**INFORMATION GIVEN**.
■ ■ ■ ■ ■ ■ ■
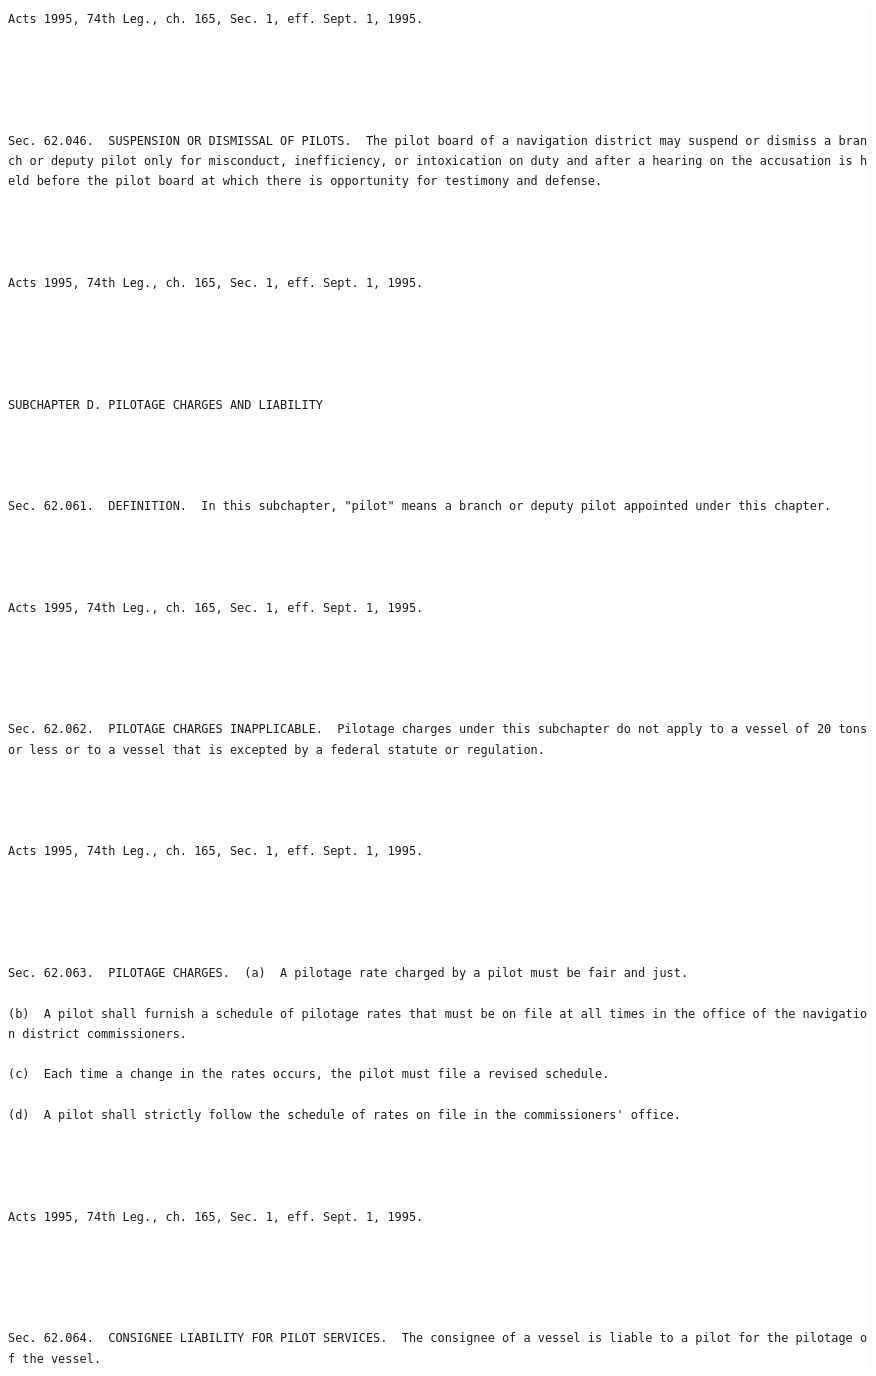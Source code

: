     
    
    
    Acts 1995, 74th Leg., ch. 165, Sec. 1, eff. Sept. 1, 1995.
    
    
    
    
    
    Sec. 62.046.  SUSPENSION OR DISMISSAL OF PILOTS.  The pilot board of a navigation district may suspend or dismiss a branch or deputy pilot only for misconduct, inefficiency, or intoxication on duty and after a hearing on the accusation is held before the pilot board at which there is opportunity for testimony and defense.
    
    
    
    
    Acts 1995, 74th Leg., ch. 165, Sec. 1, eff. Sept. 1, 1995.
    
    
    
    
    
    SUBCHAPTER D. PILOTAGE CHARGES AND LIABILITY
    
      
    
    
    Sec. 62.061.  DEFINITION.  In this subchapter, "pilot" means a branch or deputy pilot appointed under this chapter.
    
    
    
    
    Acts 1995, 74th Leg., ch. 165, Sec. 1, eff. Sept. 1, 1995.
    
    
    
    
    
    Sec. 62.062.  PILOTAGE CHARGES INAPPLICABLE.  Pilotage charges under this subchapter do not apply to a vessel of 20 tons or less or to a vessel that is excepted by a federal statute or regulation.
    
    
    
    
    Acts 1995, 74th Leg., ch. 165, Sec. 1, eff. Sept. 1, 1995.
    
    
    
    
    
    Sec. 62.063.  PILOTAGE CHARGES.  (a)  A pilotage rate charged by a pilot must be fair and just.
    
    (b)  A pilot shall furnish a schedule of pilotage rates that must be on file at all times in the office of the navigation district commissioners.
    
    (c)  Each time a change in the rates occurs, the pilot must file a revised schedule.
    
    (d)  A pilot shall strictly follow the schedule of rates on file in the commissioners' office.
    
    
    
    
    Acts 1995, 74th Leg., ch. 165, Sec. 1, eff. Sept. 1, 1995.
    
    
    
    
    
    Sec. 62.064.  CONSIGNEE LIABILITY FOR PILOT SERVICES.  The consignee of a vessel is liable to a pilot for the pilotage of the vessel.
    
    
    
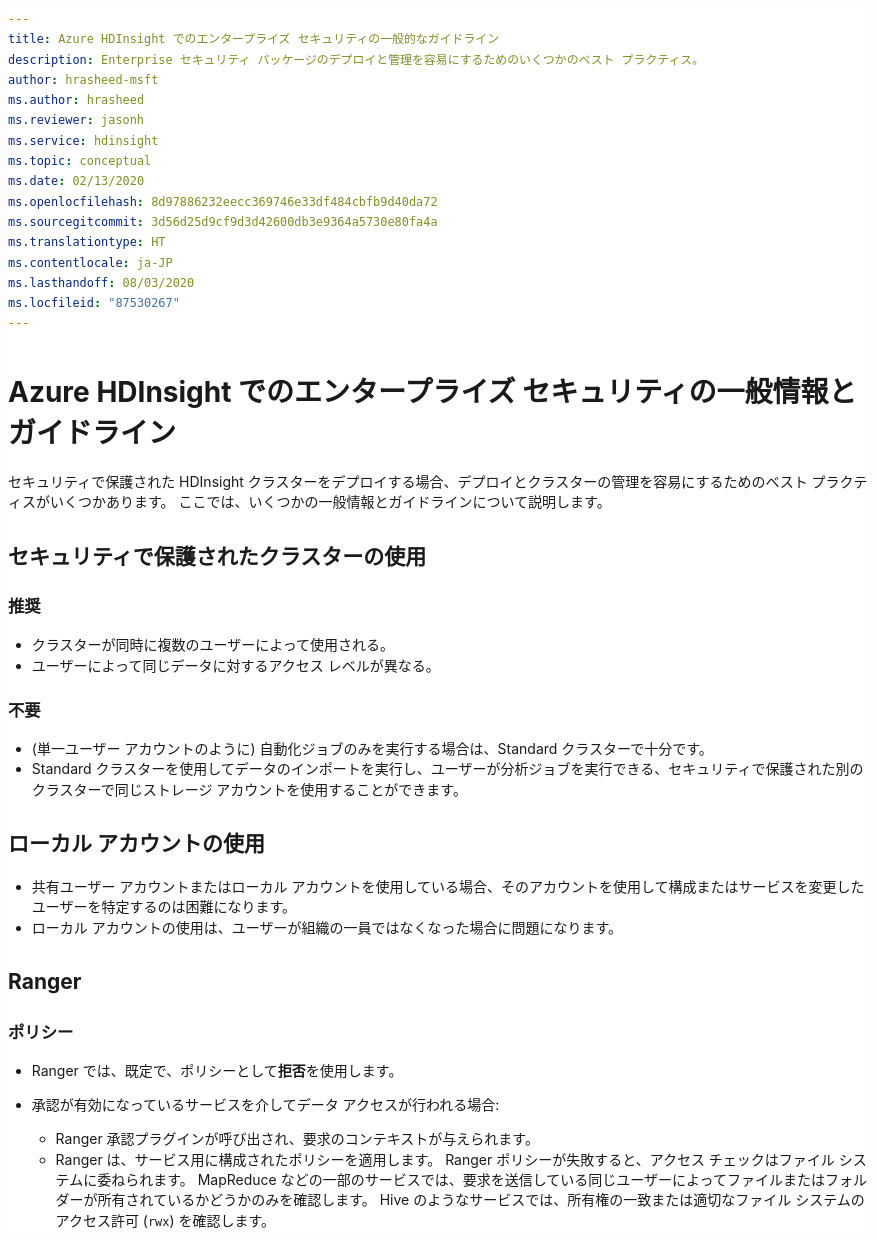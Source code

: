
 ```yaml
---
title: Azure HDInsight でのエンタープライズ セキュリティの一般的なガイドライン
description: Enterprise セキュリティ パッケージのデプロイと管理を容易にするためのいくつかのベスト プラクティス。
author: hrasheed-msft
ms.author: hrasheed
ms.reviewer: jasonh
ms.service: hdinsight
ms.topic: conceptual
ms.date: 02/13/2020
ms.openlocfilehash: 8d97886232eecc369746e33df484cbfb9d40da72
ms.sourcegitcommit: 3d56d25d9cf9d3d42600db3e9364a5730e80fa4a
ms.translationtype: HT
ms.contentlocale: ja-JP
ms.lasthandoff: 08/03/2020
ms.locfileid: "87530267"
---
```

# <a name="enterprise-security-general-information-and-guidelines-in-azure-hdinsight"></a>Azure HDInsight でのエンタープライズ セキュリティの一般情報とガイドライン

セキュリティで保護された HDInsight クラスターをデプロイする場合、デプロイとクラスターの管理を容易にするためのベスト プラクティスがいくつかあります。 ここでは、いくつかの一般情報とガイドラインについて説明します。

## <a name="use-of-secure-cluster"></a>セキュリティで保護されたクラスターの使用

### <a name="recommended"></a>推奨

* クラスターが同時に複数のユーザーによって使用される。
* ユーザーによって同じデータに対するアクセス レベルが異なる。

### <a name="not-necessary"></a>不要

* (単一ユーザー アカウントのように) 自動化ジョブのみを実行する場合は、Standard クラスターで十分です。
* Standard クラスターを使用してデータのインポートを実行し、ユーザーが分析ジョブを実行できる、セキュリティで保護された別のクラスターで同じストレージ アカウントを使用することができます。

## <a name="use-of-local-account"></a>ローカル アカウントの使用

* 共有ユーザー アカウントまたはローカル アカウントを使用している場合、そのアカウントを使用して構成またはサービスを変更したユーザーを特定するのは困難になります。
* ローカル アカウントの使用は、ユーザーが組織の一員ではなくなった場合に問題になります。

## <a name="ranger"></a>Ranger

### <a name="policies"></a>ポリシー

* Ranger では、既定で、ポリシーとして**拒否**を使用します。

* 承認が有効になっているサービスを介してデータ アクセスが行われる場合:
  * Ranger 承認プラグインが呼び出され、要求のコンテキストが与えられます。
  * Ranger は、サービス用に構成されたポリシーを適用します。 Ranger ポリシーが失敗すると、アクセス チェックはファイル システムに委ねられます。 MapReduce などの一部のサービスでは、要求を送信している同じユーザーによってファイルまたはフォルダーが所有されているかどうかのみを確認します。 Hive のようなサービスでは、所有権の一致または適切なファイル システムのアクセス許可 (`rwx`) を確認します。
■ ■ ■ ■ ■ ■ ■
**TASK ITEM**. Determine how many lines of this listing contain "district", and give only the number.

**SOLUTION**. 2